## Read the files and extract topics for metadata

In [None]:
from pathlib import Path


def get_md_files(directory):
    files = []
    for path in sorted(directory.rglob("*.md")):
        relative_path = path.relative_to(directory)
        topics = str(relative_path).split("\\")[:-1]
        files.append([path, topics])
    return files


doc_dir = Path("../data/docs")
files = get_md_files(doc_dir)

for file, topic in files[:5]:
    print(f"{file} -> {topic}")

## Split files into chunks / langchain docs

In [None]:
from langchain_text_splitters import MarkdownHeaderTextSplitter

headers_to_split_on = [
    ("#", "Title"),
    ("##", "Subheader")
]
markdown_splitter = MarkdownHeaderTextSplitter(headers_to_split_on=headers_to_split_on, strip_headers=False)

def get_chunks(path, topics):
    chunks = []

    with open(path, "r", encoding="utf8") as f:
        try:
            markdown_text = f.read()
            chunks = markdown_splitter.split_text(markdown_text)
        except Exception as ex:
            print(path, ex)

    for chunk in chunks:
        chunk.metadata["topics"] = ','.join(topics)
        chunk.metadata["path"] = str(path)

    return chunks

docs = []

for path, topic in files:
    docs += get_chunks(path, topic)

for doc in docs[:5]:
    print(doc)
    print(doc.metadata)

# Embed the docs and add them to a vector DB

In [None]:
# load environment variables
import os
from dotenv import load_dotenv, find_dotenv


load_dotenv(find_dotenv())

In [None]:
# load the embedding model
from langchain_openai import AzureOpenAIEmbeddings

embedding_model = AzureOpenAIEmbeddings(
    azure_deployment="text-embedding-ada-002",
    api_version="2023-05-15",
)

In [None]:
# show a sample embedding for the text "hello world"
test_text = "Hello, world!"
embedding = embedding_model.embed_query(test_text)

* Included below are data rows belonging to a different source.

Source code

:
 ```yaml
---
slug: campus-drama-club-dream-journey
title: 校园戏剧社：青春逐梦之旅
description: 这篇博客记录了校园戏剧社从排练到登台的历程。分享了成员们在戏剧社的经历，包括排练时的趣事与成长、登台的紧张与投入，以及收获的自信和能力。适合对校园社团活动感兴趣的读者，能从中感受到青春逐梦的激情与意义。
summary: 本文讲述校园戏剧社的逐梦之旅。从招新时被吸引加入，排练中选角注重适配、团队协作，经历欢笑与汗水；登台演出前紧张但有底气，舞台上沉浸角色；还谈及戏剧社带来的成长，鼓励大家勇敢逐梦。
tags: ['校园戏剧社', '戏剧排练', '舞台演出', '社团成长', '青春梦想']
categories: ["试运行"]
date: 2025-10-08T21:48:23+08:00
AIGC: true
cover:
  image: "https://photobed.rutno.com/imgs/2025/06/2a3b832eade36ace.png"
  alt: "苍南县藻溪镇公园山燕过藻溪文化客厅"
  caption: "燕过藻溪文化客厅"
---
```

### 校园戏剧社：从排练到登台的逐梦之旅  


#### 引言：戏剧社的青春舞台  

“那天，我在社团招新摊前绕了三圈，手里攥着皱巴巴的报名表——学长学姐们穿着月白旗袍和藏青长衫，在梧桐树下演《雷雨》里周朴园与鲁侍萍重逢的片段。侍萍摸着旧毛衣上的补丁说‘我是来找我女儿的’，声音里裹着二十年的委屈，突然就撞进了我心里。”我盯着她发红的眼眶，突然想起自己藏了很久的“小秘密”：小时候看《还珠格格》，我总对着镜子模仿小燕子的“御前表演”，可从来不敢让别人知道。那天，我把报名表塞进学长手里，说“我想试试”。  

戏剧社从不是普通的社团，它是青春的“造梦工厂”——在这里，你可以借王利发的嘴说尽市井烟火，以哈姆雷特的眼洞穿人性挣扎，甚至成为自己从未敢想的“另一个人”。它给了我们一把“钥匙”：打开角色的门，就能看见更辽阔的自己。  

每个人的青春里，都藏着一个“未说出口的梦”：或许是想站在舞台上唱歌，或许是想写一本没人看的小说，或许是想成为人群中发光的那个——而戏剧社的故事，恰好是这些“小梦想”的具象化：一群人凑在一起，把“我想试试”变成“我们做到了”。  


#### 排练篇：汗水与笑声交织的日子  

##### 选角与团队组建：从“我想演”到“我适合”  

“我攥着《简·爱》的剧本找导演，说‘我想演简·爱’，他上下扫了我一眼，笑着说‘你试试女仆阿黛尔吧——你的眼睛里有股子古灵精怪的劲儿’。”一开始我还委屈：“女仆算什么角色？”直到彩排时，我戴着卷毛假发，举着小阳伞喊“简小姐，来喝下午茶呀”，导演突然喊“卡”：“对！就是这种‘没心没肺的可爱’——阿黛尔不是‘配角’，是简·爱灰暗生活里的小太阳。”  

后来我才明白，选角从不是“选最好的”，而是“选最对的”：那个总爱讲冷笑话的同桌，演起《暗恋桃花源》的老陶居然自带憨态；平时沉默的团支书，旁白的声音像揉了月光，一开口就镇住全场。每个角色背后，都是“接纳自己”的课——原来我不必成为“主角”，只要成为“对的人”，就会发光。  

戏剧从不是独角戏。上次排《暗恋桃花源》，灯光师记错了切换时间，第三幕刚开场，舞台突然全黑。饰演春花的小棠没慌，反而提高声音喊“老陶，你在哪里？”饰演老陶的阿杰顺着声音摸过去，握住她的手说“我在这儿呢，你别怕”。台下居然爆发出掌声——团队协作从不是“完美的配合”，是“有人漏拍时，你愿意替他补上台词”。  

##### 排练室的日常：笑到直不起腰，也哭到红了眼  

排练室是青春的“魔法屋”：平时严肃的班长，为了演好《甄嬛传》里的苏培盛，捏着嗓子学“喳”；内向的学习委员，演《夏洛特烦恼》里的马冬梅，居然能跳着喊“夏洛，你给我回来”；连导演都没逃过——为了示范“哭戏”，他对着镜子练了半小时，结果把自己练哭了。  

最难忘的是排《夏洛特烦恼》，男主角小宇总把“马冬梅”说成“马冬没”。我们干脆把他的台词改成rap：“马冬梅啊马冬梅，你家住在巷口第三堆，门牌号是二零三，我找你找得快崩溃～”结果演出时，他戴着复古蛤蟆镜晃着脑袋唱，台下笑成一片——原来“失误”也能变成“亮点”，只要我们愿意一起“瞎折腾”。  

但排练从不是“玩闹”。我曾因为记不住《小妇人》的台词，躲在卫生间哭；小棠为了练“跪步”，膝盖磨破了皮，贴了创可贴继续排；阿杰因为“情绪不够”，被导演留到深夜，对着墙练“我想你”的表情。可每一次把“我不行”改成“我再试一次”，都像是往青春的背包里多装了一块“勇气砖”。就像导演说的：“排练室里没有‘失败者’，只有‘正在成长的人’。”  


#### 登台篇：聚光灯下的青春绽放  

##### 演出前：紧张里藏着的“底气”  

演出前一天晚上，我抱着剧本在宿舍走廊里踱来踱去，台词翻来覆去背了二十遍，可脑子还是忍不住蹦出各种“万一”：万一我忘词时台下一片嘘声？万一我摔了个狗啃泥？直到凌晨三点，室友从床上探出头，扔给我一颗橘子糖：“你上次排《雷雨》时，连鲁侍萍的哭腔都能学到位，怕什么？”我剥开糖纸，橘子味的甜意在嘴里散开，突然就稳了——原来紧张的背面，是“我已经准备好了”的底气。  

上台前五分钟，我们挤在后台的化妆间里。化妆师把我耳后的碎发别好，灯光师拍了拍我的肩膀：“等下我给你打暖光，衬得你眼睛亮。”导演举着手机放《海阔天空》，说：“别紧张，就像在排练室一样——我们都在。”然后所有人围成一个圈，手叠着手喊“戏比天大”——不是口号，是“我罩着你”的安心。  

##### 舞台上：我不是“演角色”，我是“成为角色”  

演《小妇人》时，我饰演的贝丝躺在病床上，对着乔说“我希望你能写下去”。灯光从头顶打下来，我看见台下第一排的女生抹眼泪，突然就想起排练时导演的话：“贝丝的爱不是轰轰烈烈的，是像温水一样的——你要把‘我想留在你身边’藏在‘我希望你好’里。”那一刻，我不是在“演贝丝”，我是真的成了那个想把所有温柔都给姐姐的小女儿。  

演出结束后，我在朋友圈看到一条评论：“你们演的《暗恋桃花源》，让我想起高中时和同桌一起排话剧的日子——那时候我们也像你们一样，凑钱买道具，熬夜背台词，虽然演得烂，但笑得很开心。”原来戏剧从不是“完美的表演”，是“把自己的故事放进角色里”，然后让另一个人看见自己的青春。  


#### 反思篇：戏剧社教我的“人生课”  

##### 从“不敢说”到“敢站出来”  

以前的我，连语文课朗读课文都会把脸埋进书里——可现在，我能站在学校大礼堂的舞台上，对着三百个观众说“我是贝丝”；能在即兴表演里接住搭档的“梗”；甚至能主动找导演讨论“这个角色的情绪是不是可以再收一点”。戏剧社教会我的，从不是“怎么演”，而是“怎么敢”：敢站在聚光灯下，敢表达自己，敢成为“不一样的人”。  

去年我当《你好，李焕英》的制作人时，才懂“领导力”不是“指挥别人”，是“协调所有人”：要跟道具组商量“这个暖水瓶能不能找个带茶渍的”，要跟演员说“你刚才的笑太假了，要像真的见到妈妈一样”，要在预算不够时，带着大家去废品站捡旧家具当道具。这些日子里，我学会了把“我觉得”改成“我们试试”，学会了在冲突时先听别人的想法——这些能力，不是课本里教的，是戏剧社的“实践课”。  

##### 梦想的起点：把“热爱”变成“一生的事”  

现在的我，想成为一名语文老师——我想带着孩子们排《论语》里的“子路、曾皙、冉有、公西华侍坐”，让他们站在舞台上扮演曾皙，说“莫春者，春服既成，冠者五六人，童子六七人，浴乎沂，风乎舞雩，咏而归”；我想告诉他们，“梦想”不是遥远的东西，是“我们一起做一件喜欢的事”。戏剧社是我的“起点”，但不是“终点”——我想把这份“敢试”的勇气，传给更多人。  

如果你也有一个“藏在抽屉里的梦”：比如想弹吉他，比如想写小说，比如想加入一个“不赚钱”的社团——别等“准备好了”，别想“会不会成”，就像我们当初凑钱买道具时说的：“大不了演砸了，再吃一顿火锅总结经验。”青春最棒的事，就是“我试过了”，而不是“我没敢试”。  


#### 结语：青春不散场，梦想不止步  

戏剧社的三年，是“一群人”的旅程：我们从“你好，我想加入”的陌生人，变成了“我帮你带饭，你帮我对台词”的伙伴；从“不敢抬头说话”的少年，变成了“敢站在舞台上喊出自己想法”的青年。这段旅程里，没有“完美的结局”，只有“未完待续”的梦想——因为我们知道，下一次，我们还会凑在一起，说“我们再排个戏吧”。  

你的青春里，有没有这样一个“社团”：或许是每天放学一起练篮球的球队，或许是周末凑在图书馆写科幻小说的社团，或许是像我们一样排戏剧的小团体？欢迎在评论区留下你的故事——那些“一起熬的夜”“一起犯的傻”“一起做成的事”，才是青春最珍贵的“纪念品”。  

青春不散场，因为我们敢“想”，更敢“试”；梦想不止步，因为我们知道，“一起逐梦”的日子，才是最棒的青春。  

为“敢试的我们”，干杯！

print(f"# features: {len(embedding)}")
print(f"first 5 features: {embedding[:5]}")

In [None]:
# initialize the vector store and the index (I picked the index name ef_docs for engineering fundamentals docs)
from langchain_community.vectorstores.azuresearch import AzureSearch

index_name = "ef_docs"
vector_store = AzureSearch(
    azure_search_endpoint=os.getenv("AZURE_SEARCH_ENDPOINT"),
    azure_search_key=os.getenv("AZURE_SEARCH_KEY"),
    index_name=index_name,
    embedding_function=embedding_model.embed_query,
)

In [None]:
# index the docs - this will embed them as well
vector_store.add_documents(docs)

## Test it out with a query

In [None]:
query = "What are the agile ceremonies"
result_docs = vector_store.similarity_search(query)

In [None]:
from IPython.display import Markdown, display


for doc in result_docs:
    print("------------------------------------")
    print("TITLE:", doc.metadata["Title"])
    print("TOPICS:", doc.metadata["topics"])
    print("PATH:", doc.metadata["path"])
    display(Markdown(doc.page_content))